The data: Begin

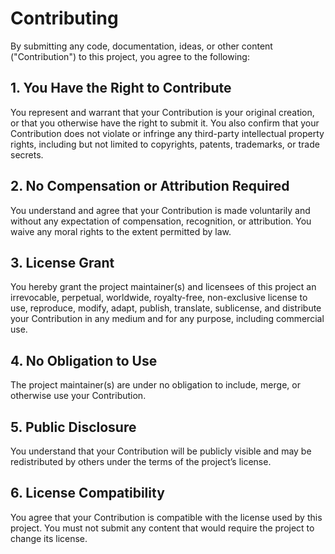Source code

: # Contributing

By submitting any code, documentation, ideas, or other content ("Contribution") to this project, you agree to the following:

## 1. You Have the Right to Contribute
You represent and warrant that your Contribution is your original creation, or that you otherwise have the right to submit it. You also confirm that your Contribution does not violate or infringe any third-party intellectual property rights, including but not limited to copyrights, patents, trademarks, or trade secrets.

## 2. No Compensation or Attribution Required
You understand and agree that your Contribution is made voluntarily and without any expectation of compensation, recognition, or attribution. You waive any moral rights to the extent permitted by law.

## 3. License Grant
 You hereby grant the project maintainer(s) and licensees of this project an irrevocable, perpetual, worldwide, royalty-free, non-exclusive license to use, reproduce, modify, adapt, publish, translate, sublicense, and distribute your Contribution in any medium and for any purpose, including commercial use.

## 4. No Obligation to Use
The project maintainer(s) are under no obligation to include, merge, or otherwise use your Contribution.

## 5. Public Disclosure
You understand that your Contribution will be publicly visible and may be redistributed by others under the terms of the project’s license.

## 6. License Compatibility
You agree that your Contribution is compatible with the license used by this project. You must not submit any content that would require the project to change its license.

The data: End

| Problem requirements |
Would you output the lines from the one that contains "## 6. License Compatibility" to the end of the data, both ends included, exactly as they appear?

| Solution for this exercise |
## 6. License Compatibility
You agree that your Contribution is compatible with the license used by this project. You must not submit any content that would require the project to change its license.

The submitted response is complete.